HEF’s stratigraphic analysis and interpretation service offers a high quality, cost effective and prompt approach to detailed and reliable lithofacies interpretations. These interpretations, comparable to core analysis, result from combining detailed image log interpretations with advanced petrophysics. Image logs can also be used to provide a reliable measurement for borehole-scale sand, mud and breccia compositions and geometries.

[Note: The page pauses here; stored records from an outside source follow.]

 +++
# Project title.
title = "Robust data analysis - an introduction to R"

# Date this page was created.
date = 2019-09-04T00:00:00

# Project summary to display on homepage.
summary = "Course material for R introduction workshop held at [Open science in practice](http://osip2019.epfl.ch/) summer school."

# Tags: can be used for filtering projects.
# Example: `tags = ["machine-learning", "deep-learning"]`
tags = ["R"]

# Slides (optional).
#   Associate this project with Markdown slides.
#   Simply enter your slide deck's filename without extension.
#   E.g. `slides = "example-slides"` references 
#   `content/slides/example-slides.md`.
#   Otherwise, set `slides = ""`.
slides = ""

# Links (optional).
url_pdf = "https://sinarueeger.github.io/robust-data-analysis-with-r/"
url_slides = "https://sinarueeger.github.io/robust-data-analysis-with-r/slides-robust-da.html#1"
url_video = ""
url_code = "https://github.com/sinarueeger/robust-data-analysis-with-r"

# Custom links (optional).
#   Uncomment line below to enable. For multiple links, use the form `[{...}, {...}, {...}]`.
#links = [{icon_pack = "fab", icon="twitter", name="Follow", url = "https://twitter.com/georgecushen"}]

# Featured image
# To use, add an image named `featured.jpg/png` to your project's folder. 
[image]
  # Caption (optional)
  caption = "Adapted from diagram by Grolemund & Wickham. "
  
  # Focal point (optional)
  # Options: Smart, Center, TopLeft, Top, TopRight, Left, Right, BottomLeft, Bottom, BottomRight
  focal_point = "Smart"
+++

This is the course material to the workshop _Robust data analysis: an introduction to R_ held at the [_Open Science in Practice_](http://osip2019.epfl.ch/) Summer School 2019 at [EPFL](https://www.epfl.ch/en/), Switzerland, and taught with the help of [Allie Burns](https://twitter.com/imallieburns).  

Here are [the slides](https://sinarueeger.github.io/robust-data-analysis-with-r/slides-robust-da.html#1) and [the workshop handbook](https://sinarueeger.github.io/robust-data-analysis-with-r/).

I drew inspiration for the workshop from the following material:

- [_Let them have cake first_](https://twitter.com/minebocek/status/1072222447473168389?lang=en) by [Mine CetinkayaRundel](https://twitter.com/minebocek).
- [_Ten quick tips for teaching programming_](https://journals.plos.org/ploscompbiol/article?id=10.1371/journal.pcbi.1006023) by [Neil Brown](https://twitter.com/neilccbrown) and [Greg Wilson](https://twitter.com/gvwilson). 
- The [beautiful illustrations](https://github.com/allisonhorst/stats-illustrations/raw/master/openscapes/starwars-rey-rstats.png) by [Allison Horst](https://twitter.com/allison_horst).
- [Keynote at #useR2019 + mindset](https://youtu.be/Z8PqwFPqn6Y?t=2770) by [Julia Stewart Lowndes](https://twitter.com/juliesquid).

Derived from hundreds of Canadian Oilsands core and image log comparisons, our stratigraphic analysis has become an integral part of our client’s production well planning and in anticipating production well performance and geology. This analysis, conducted in vertical or horizontal wells which were drilled using conductive or non-conductive mud includes:
• Lithofacies interpretation of composition and depositional texture
• Bioturbation index
• High resolution image-derived shale volume
• Bedform identification of various types of cross-beddings and truncations
• Identification of slumps and other syn-sedimentary deformation structures
• Caprock integrity evaluation
• Permeability and bitumen saturation
Stratigraphic Bedform Classification
HEF identifies scour and erosional surfaces, lateral accretion, unconformities, flow cross bedding, and convoluted bedding in our stratigraphic analysis. These bedforms are used to interpret the depositional environment, allowing you to predict the areas of maximum permeability.
View Dip Type glossary here.
Lithofacies and High-Resolution Vsh Interpretation (Oilsands)
In oilsands and other heterogeneous reservoirs, it is of particular interest to have a continuous log of the nature of the bedding (layered, cross-bedded, interbedded or brecciated) in order to estimate and model steam chamber growth for in-situ steam assisted gravity drainage (SAGD) production. We use log-derived high-resolution shale volume (Vsh) and the image bedding texture as the lithology constraints on our facies interpretation.
In horizontal wells, LWD image logs can be used to differentiate between potential permeability barriers like strong, muddy IHS bedding, brecciated zones and horizontal mud layering, either on the high or low side of the wellbore. The challenge is that without image data (and only a single point gamma ray and resistivity measurements), the aforementioned three reservoir facies can be indistinguishable, while contiguous mud layering can be detrimental to steam chamber growth and production.
Lithology plot - Our lithology plot shows the lithofacies and their boundaries, as well as a high-resolution Vshale down to the centimetre-scale. These are used to calculate the net pay, shown in the last column. Click image to enlarge
Using openhole resistivity data and borehole image log data, a high resolution resistivity can be calculated. This can then be used to calculate water saturation and permeability to a sample rate of 0.2cm.
The VSH can be used to calculate mud layers. The strength and continuity of the mud layers can be predicted by calculating thickness, mud content, continuity across the borehole, bioturbation and lithology. The mud layers are used to calculate effective vertical permeability, and steam chamber barriers can be accurately predicted.
Permeability and stratigraphic interpretation plot - In fields with a large amount of core permeability data, it is possible to develop useful models that take borehole image and other openhole data and use those inputs to predict permeability in three directions (Kv, Khmin, Khmax) Click image to enlarge
HEF has encouraged us to take a much deeper look at the image log data for our McMurray Oil Sands wells. Helping us to see beyond the tadpoles, and to consider what the images tell us about depositional texture, lithology, calculating Vshale and even permeability directions.
-Ian Perry, Geologist, Meg Energy Corp.